Record set:
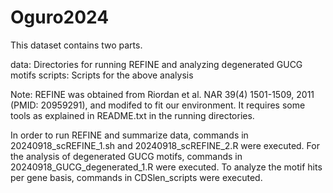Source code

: # Oguro2024

This dataset contains two parts.

data: Directories for running REFINE and analyzing degenerated GUCG motifs
scripts: Scripts for the above analysis

Note: REFINE was obtained from Riordan et al. NAR 39(4) 1501-1509, 2011 (PMID: 20959291), and modifed to fit our environment. It requires some tools as explained in README.txt in the running directories.

In order to run REFINE and summarize data, commands in 20240918_scREFINE_1.sh and 20240918_scREFINE_2.R were executed.
For the analysis of degenerated GUCG motifs, commands in 20240918_GUCG_degenerated_1.R were executed.
To analyze the motif hits per gene basis, commands in CDSlen_scripts were executed.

Your instructions:
Leave out the images and write out the listing above exactly.

Output below:
Source code

: # Oguro2024

This dataset contains two parts.

data: Directories for running REFINE and analyzing degenerated GUCG motifs
scripts: Scripts for the above analysis

Note: REFINE was obtained from Riordan et al. NAR 39(4) 1501-1509, 2011 (PMID: 20959291), and modifed to fit our environment. It requires some tools as explained in README.txt in the running directories.

In order to run REFINE and summarize data, commands in 20240918_scREFINE_1.sh and 20240918_scREFINE_2.R were executed.
For the analysis of degenerated GUCG motifs, commands in 20240918_GUCG_degenerated_1.R were executed.
To analyze the motif hits per gene basis, commands in CDSlen_scripts were executed.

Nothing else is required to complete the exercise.